- [What you need to do] Which lines in the data below contain the string "feature"? Show each one.

BEGIN Dataset content

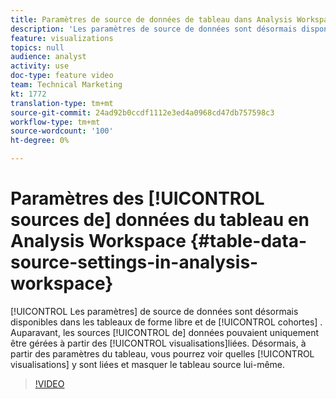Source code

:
 ```yaml
---
title: Paramètres de source de données de tableau dans Analysis Workspace
description: 'Les paramètres de source de données sont désormais disponibles dans les tableaux à structure libre et de cohortes. Auparavant, les sources de données pouvaient uniquement être gérées à partir des visualisations liées. Désormais, à partir des paramètres du tableau, vous pourrez voir les visualisations qui y sont liées et masquer le tableau source lui-même. '
feature: visualizations
topics: null
audience: analyst
activity: use
doc-type: feature video
team: Technical Marketing
kt: 1772
translation-type: tm+mt
source-git-commit: 24ad92b0ccdf1112e3ed4a0968cd47db757598c3
workflow-type: tm+mt
source-wordcount: '100'
ht-degree: 0%

---
```



# Paramètres des [!UICONTROL sources de] données du tableau en Analysis Workspace {#table-data-source-settings-in-analysis-workspace}

[!UICONTROL Les paramètres] de source de données sont désormais disponibles dans les tableaux de forme  libre et de [!UICONTROL cohortes] . Auparavant, les sources [!UICONTROL de] données pouvaient uniquement être gérées à partir des [!UICONTROL visualisations]liées. Désormais, à partir des paramètres du tableau, vous pourrez voir quelles [!UICONTROL visualisations] y sont liées et masquer le tableau source lui-même.

>[!VIDEO](https://video.tv.adobe.com/v/23558/?quality=12)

END Dataset content

- [Answer section]
feature: visualizations
doc-type: feature video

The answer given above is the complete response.